(Stored data entries)
[Start of section]

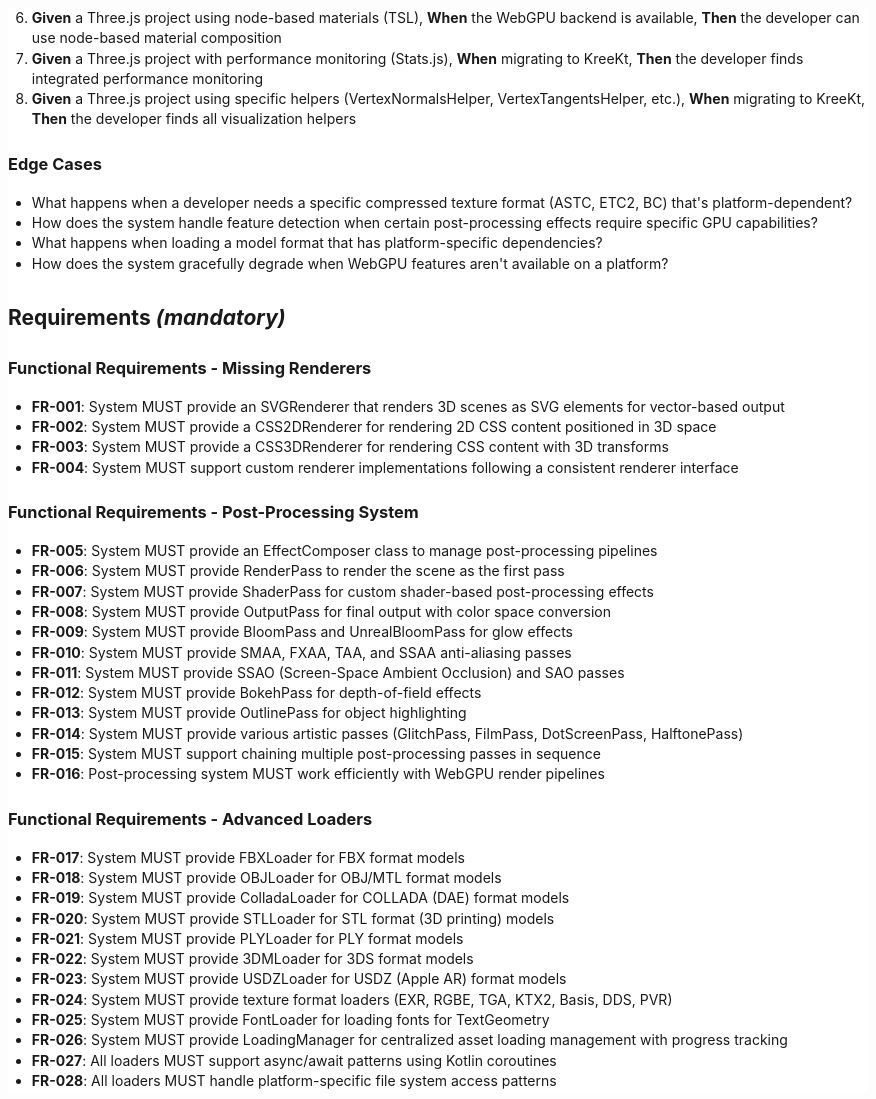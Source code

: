6. **Given** a Three.js project using node-based materials (TSL), **When** the WebGPU backend is available, **Then** the
   developer can use node-based material composition
7. **Given** a Three.js project with performance monitoring (Stats.js), **When** migrating to KreeKt, **Then** the
   developer finds integrated performance monitoring
8. **Given** a Three.js project using specific helpers (VertexNormalsHelper, VertexTangentsHelper, etc.), **When**
   migrating to KreeKt, **Then** the developer finds all visualization helpers

### Edge Cases

- What happens when a developer needs a specific compressed texture format (ASTC, ETC2, BC) that's platform-dependent?
- How does the system handle feature detection when certain post-processing effects require specific GPU capabilities?
- What happens when loading a model format that has platform-specific dependencies?
- How does the system gracefully degrade when WebGPU features aren't available on a platform?

## Requirements *(mandatory)*

### Functional Requirements - Missing Renderers

- **FR-001**: System MUST provide an SVGRenderer that renders 3D scenes as SVG elements for vector-based output
- **FR-002**: System MUST provide a CSS2DRenderer for rendering 2D CSS content positioned in 3D space
- **FR-003**: System MUST provide a CSS3DRenderer for rendering CSS content with 3D transforms
- **FR-004**: System MUST support custom renderer implementations following a consistent renderer interface

### Functional Requirements - Post-Processing System

- **FR-005**: System MUST provide an EffectComposer class to manage post-processing pipelines
- **FR-006**: System MUST provide RenderPass to render the scene as the first pass
- **FR-007**: System MUST provide ShaderPass for custom shader-based post-processing effects
- **FR-008**: System MUST provide OutputPass for final output with color space conversion
- **FR-009**: System MUST provide BloomPass and UnrealBloomPass for glow effects
- **FR-010**: System MUST provide SMAA, FXAA, TAA, and SSAA anti-aliasing passes
- **FR-011**: System MUST provide SSAO (Screen-Space Ambient Occlusion) and SAO passes
- **FR-012**: System MUST provide BokehPass for depth-of-field effects
- **FR-013**: System MUST provide OutlinePass for object highlighting
- **FR-014**: System MUST provide various artistic passes (GlitchPass, FilmPass, DotScreenPass, HalftonePass)
- **FR-015**: System MUST support chaining multiple post-processing passes in sequence
- **FR-016**: Post-processing system MUST work efficiently with WebGPU render pipelines

### Functional Requirements - Advanced Loaders

- **FR-017**: System MUST provide FBXLoader for FBX format models
- **FR-018**: System MUST provide OBJLoader for OBJ/MTL format models
- **FR-019**: System MUST provide ColladaLoader for COLLADA (DAE) format models
- **FR-020**: System MUST provide STLLoader for STL format (3D printing) models
- **FR-021**: System MUST provide PLYLoader for PLY format models
- **FR-022**: System MUST provide 3DMLoader for 3DS format models
- **FR-023**: System MUST provide USDZLoader for USDZ (Apple AR) format models
- **FR-024**: System MUST provide texture format loaders (EXR, RGBE, TGA, KTX2, Basis, DDS, PVR)
- **FR-025**: System MUST provide FontLoader for loading fonts for TextGeometry
- **FR-026**: System MUST provide LoadingManager for centralized asset loading management with progress tracking
- **FR-027**: All loaders MUST support async/await patterns using Kotlin coroutines
- **FR-028**: All loaders MUST handle platform-specific file system access patterns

[End of section]

- _Task item_
Each line of the data that holds the word "models" should be copied.

- _Final answer_
- **FR-017**: System MUST provide FBXLoader for FBX format models
- **FR-018**: System MUST provide OBJLoader for OBJ/MTL format models
- **FR-019**: System MUST provide ColladaLoader for COLLADA (DAE) format models
- **FR-020**: System MUST provide STLLoader for STL format (3D printing) models
- **FR-021**: System MUST provide PLYLoader for PLY format models
- **FR-022**: System MUST provide 3DMLoader for 3DS format models
- **FR-023**: System MUST provide USDZLoader for USDZ (Apple AR) format models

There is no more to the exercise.